The Ancient Greek looks far prettier and certainly more elusive; γνῶθι σεαυτόν
(gnothi seauton, if you’d like to know the transliteration)

The elusiveness is part of its charm. This form of ‘know yourself’ is based on humility and knowing one’s limits. It’s about embracing that which you don’t know, in order to know there is more to discover.

You might wonder how I could possibly be so oblivious to my own self for so long. It was mostly a case of survival. School, my mental health and many other factors were unkind to me at the time. I spent more time disassociating than I did actively living, so that’s how we’ve ended up here; me in my late twenties realising I was gayer and far more depressed for far longer than I ever realised.
On the less jolly rainbow-drenched spectrum of what my writing told me, was that I was an utterly depressed teenager. I didn’t know it at the time.
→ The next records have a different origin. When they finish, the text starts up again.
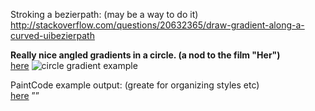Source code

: Stroking a bezierpath:  (may be  a way to do it)
http://stackoverflow.com/questions/20632365/draw-gradient-along-a-curved-uibezierpath

**Really nice angled gradients in a circle. (a nod to the film "Her")**  
[here](https://medium.com/swift-programming/how-to-create-an-angle-gradient-border-in-swift-f4856dde4c90#.k0xunjtt5) 
![circle gradient example](https://dl.dropboxusercontent.com/u/2559476/Screen%20Shot%202015-10-29%20at%2018.45.34.png) 

PaintCode example output: (greate for organizing styles etc)  
[here](http://www.raywenderlich.com/36341/paintcode-tutorial-dynamic-buttons) ””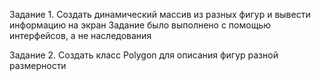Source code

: Задание 1. Создать динамический массив из разных фигур и вывести информацию на экран
Задание было выполнено с помощью интерфейсов, а не наследования

Задание 2. Создать класс Polygon для описания фигур разной размерности
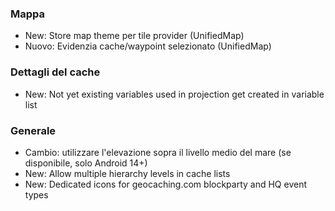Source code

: ### Mappa
- New: Store map theme per tile provider (UnifiedMap)
- Nuovo: Evidenzia cache/waypoint selezionato (UnifiedMap)

### Dettagli del cache
- New: Not yet existing variables used in projection get created in variable list

### Generale
- Cambio: utilizzare l'elevazione sopra il livello medio del mare (se disponibile, solo Android 14+)
- New: Allow multiple hierarchy levels in cache lists
- New: Dedicated icons for geocaching.com blockparty and HQ event types

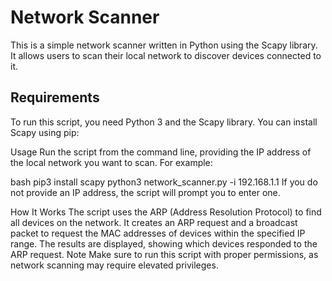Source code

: # Network Scanner

This is a simple network scanner written in Python using the Scapy library. It allows users to scan their local network to discover devices connected to it.

## Requirements

To run this script, you need Python 3 and the Scapy library. You can install Scapy using pip:

Usage
Run the script from the command line, providing the IP address of the local network you want to scan. For example:

bash
pip3 install scapy
python3 network_scanner.py -i 192.168.1.1
If you do not provide an IP address, the script will prompt you to enter one.

How It Works
The script uses the ARP (Address Resolution Protocol) to find all devices on the network.
It creates an ARP request and a broadcast packet to request the MAC addresses of devices within the specified IP range.
The results are displayed, showing which devices responded to the ARP request.
Note
Make sure to run this script with proper permissions, as network scanning may require elevated privileges.
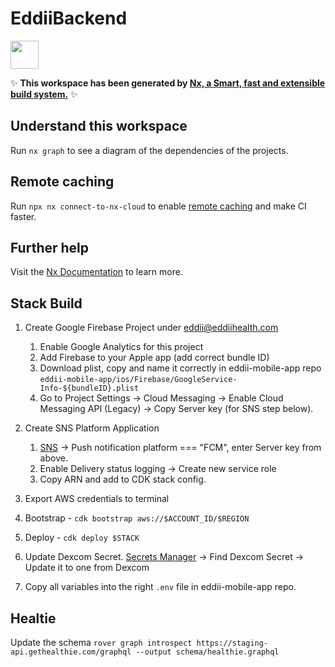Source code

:# EddiiBackend

<a alt="Nx logo" href="https://nx.dev" target="_blank" rel="noreferrer"><img src="https://raw.githubusercontent.com/nrwl/nx/master/images/nx-logo.png" width="45"></a>

✨ **This workspace has been generated by [Nx, a Smart, fast and extensible build system.](https://nx.dev)** ✨

## Understand this workspace

Run `nx graph` to see a diagram of the dependencies of the projects.

## Remote caching

Run `npx nx connect-to-nx-cloud` to enable [remote caching](https://nx.app) and make CI faster.

## Further help

Visit the [Nx Documentation](https://nx.dev) to learn more.

## Stack Build

1. Create Google Firebase Project under eddii@eddiihealth.com

    1. Enable Google Analytics for this project
    1. Add Firebase to your Apple app (add correct bundle ID)
    1. Download plist, copy and name it correctly in eddii-mobile-app repo `eddii-mobile-app/ios/Firebase/GoogleService-Info-${bundleID}.plist`
    1. Go to Project Settings -> Cloud Messaging -> Enable Cloud Messaging API (Legacy) -> Copy Server key (for SNS step below).

1. Create SNS Platform Application

    1. [SNS](https://us-east-1.console.aws.amazon.com/sns/v3/home?region=us-east-1#/mobile/create-app) -> Push notification platform === "FCM", enter Server key from above.
    1. Enable Delivery status logging -> Create new service role
    1. Copy ARN and add to CDK stack config.

1. Export AWS credentials to terminal

1. Bootstrap - `cdk bootstrap aws://$ACCOUNT_ID/$REGION`

1. Deploy - `cdk deploy $STACK`

1. Update Dexcom Secret.
   [Secrets Manager](https://us-east-1.console.aws.amazon.com/secretsmanager/landing?region=us-east-1) -> Find Dexcom Secret -> Update it to one from Dexcom

1. Copy all variables into the right `.env` file in eddii-mobile-app repo.

## Healtie

Update the schema
`rover graph introspect https://staging-api.gethealthie.com/graphql --output schema/healthie.graphql`
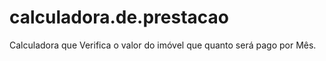 # calculadora.de.prestacao
Calculadora que Verifica o valor do imóvel que quanto será pago por Mês.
I thought everyone was like that. We didn’t talk about mental illness online as much as we do now. I thought living in existential dread and darkness was normal.
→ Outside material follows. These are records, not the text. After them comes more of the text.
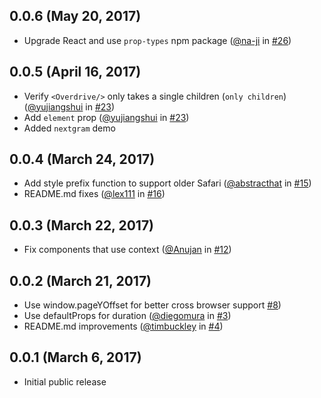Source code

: ## 0.0.6 (May 20, 2017)

* Upgrade React and use `prop-types` npm package ([@na-ji](https://github.com/na-ji
) in [#26](https://github.com/berzniz/react-overdrive/pull/26))

## 0.0.5 (April 16, 2017)

* Verify `<Overdrive/>` only takes a single children (`only children`) ([@yujiangshui](https://github.com/yujiangshui) in [#23](https://github.com/berzniz/react-overdrive/pull/23))
* Add `element` prop ([@yujiangshui](https://github.com/yujiangshui) in [#23](https://github.com/berzniz/react-overdrive/pull/23))
* Added `nextgram` demo

## 0.0.4 (March 24, 2017)

* Add style prefix function to support older Safari ([@abstracthat](https://github.com/abstracthat) in [#15](https://github.com/berzniz/react-overdrive/pull/15))
* README.md fixes ([@lex111](https://github.com/lex111) in [#16](https://github.com/berzniz/react-overdrive/pull/16))

## 0.0.3 (March 22, 2017)

* Fix components that use context ([@Anujan](https://github.com/Anujan) in [#12](https://github.com/berzniz/react-overdrive/pull/12))

## 0.0.2 (March 21, 2017)

* Use window.pageYOffset for better cross browser support [#8](https://github.com/berzniz/react-overdrive/pull/8))
* Use defaultProps for duration ([@diegomura](https://github.com/diegomura) in [#3](https://github.com/berzniz/react-overdrive/pull/3))
* README.md improvements ([@timbuckley](https://github.com/timbuckley) in [#4](https://github.com/berzniz/react-overdrive/pull/4))

## 0.0.1 (March 6, 2017)

* Initial public release

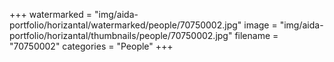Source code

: +++
watermarked = "img/aida-portfolio/horizantal/watermarked/people/70750002.jpg"
image = "img/aida-portfolio/horizantal/thumbnails/people/70750002.jpg"
filename = "70750002"
categories = "People"
+++
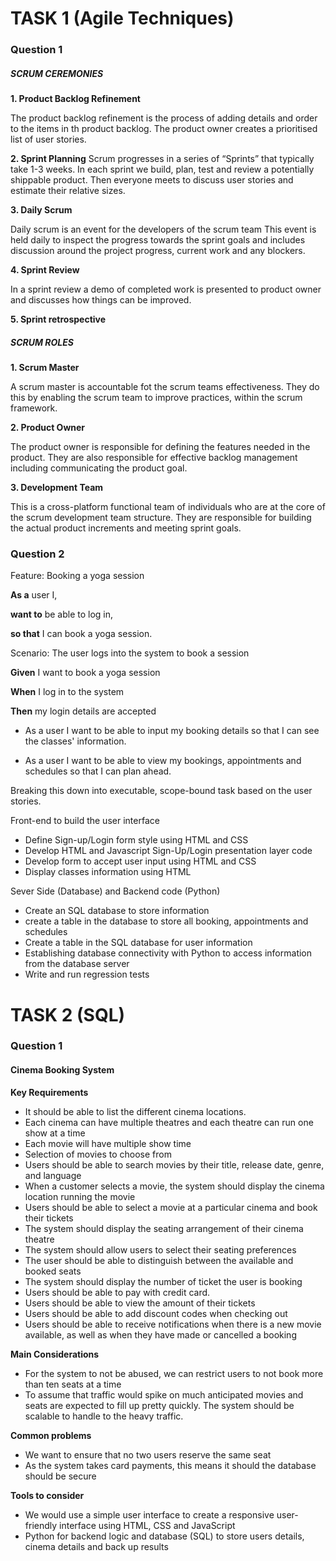 # TASK 1 (Agile Techniques)

### Question 1

##### SCRUM CEREMONIES

**1. Product Backlog Refinement**

The product backlog refinement is the process of adding details and order to the items
in th product backlog. The product owner creates a prioritised list of user stories. 

**2. Sprint Planning**
Scrum progresses in a series of “Sprints” that typically take 1-3 weeks. 
In each sprint we build, plan, test and review a potentially shippable product.
Then everyone meets to discuss user stories and estimate their relative sizes.


**3. Daily Scrum**

Daily scrum is an event for the developers of the scrum team
This event is held daily to inspect the progress towards the 
sprint goals and includes discussion around the project progress, 
current work and any blockers.

**4. Sprint Review**

In a sprint review a demo of completed work is presented to product owner 
and discusses how things can be improved.

**5. Sprint retrospective**


##### SCRUM ROLES

**1. Scrum Master**

A scrum master is accountable fot the scrum teams effectiveness. They do this by enabling
the scrum team to improve practices, within the scrum framework. 

**2. Product Owner**

The product owner is responsible for defining the features needed in the product.
They are also responsible for effective backlog management
including communicating the product goal.

**3. Development Team**

This is a cross-platform functional team of individuals who are 
at the core of the scrum development team structure. They are responsible
for building the actual product increments and meeting sprint goals.


### Question 2

Feature: Booking a yoga session

**As a** user I,

**want to** be able to log in,

**so that** I can book a yoga session.

Scenario: The user logs into the system to book a session

**Given** I want to book a yoga session 

**When** I log in to the system

**Then** my login details are accepted

- As a user I want to be able to input my booking details so that I can see the classes' information.

- As a user I want to be able to view my bookings, appointments and schedules so that I can plan ahead.

Breaking this down into executable, scope-bound task based on the user stories.

Front-end to build the user interface 

- Define Sign-up/Login form style using HTML and CSS
- Develop HTML and Javascript Sign-Up/Login presentation layer code
- Develop form to accept user input using HTML and CSS
- Display classes information using HTML 

Sever Side (Database) and Backend code (Python)
- Create an SQL database to store information
- create a table in the database to store all booking, appointments and schedules
- Create a table in the SQL database for user information
- Establishing database connectivity with Python to access information from the database server
- Write and run regression tests


# TASK 2 (SQL)

### Question 1

#### Cinema Booking System

**Key Requirements**

- It should be able to list the different cinema locations.
- Each cinema can have multiple theatres and each theatre can run one show at a time
- Each movie will have multiple show time
- Selection of movies to choose from
- Users should be able to search movies by their title, release date, genre, and language
- When a customer selects a movie, the system should display the cinema location running the movie
- Users should be able to select a movie at a particular cinema and book their tickets
- The system should display the seating arrangement of their cinema theatre
- The system should allow users to select their seating preferences 
- The user should be able to distinguish between the available and booked seats
- The system should display the number of ticket the user is booking
- Users should be able to pay with credit card.
- Users should be able to view the amount of their tickets
- Users should be able to add discount codes when checking out 
- Users should be able to receive notifications when there is a new movie available, as well as when they
have made or cancelled a booking

  
**Main Considerations**
- For the system to not be abused, we can restrict users to not book more than ten seats at a time
- To assume that traffic would spike on much anticipated movies and seats are expected to
fill up pretty quickly. The system should be scalable to handle to the heavy traffic. 

**Common problems**

- We want to ensure that no two users reserve the same seat
- As the system takes card payments, this means it should the database should be secure

**Tools to consider**

- We would use a simple user interface to create a responsive user-friendly interface using HTML, CSS and JavaScript
- Python for backend logic and database (SQL) to store users details, cinema details and back up results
The stories I wrote when I was a teenager were dark (queer elements and magic were also abundant, of course), and those pieces will remain in the shadows. They weren’t stories for the world, the way the stories I write now are. They were discovery, trauma and survival, which don’t need to be given air. Their purpose was served in that it allowed me to process, linger, and move past various stages of my mental illness. I don’t tend to read over those pieces. Maybe it is too soon or maybe I won’t ever need to.

‘Have you tried journaling?’ nearly every therapist I’ve tried in my twenties has asked. When you tell someone you’re a writer, they tend to assume journaling would be a fabulous form of therapy, but my answer would always be. ‘I don’t like it. It feels false.’ Because journaling insinuated thinking about feelings, and thinking about feelings clouded what was really going on. I suppose fictionalising and fantasising was my way of journaling. I have found medicine far more effective for dealing with the depression.

I wrote poetry for the first time when I was pregnant. Prenatal depression is a severe, ugly thing. It raised its head on me and I look back at those words I wrote, not always certain what they mean. Probably because I don’t understand poetry; it always feels very elusive, but that’s the beauty of it, like ‘know thyself’. I might return to them; I might not. I’m intrigued by what the freedom of being so deeply uncaring allowed me to write, but I think it is too soon to nudge that beast just yet. Knowing yourself is knowing your limits.

My writing has progressed. Significantly, I would like to think (thanks Oscar Wilde School of English and my growing circle of writer pals), in style and content and theme. I do write about things relevant to my experience but stories continue to grow past scopes far broader than that. They continue to surprise me. I’m still daydreaming, so it would be quite odd if my writing didn’t expand along with the possibilities of that mental exploration.

I consider my ‘old writing’ anything that hasn’t been written in the last two years, because my writing, like my self, is constantly growing, expanding. I will never know everything about everything and this used to fill me with dread, but now can I accept the wonder and chaos of it all. I realised that through writing fantasy. Magic helps explain a lot of things.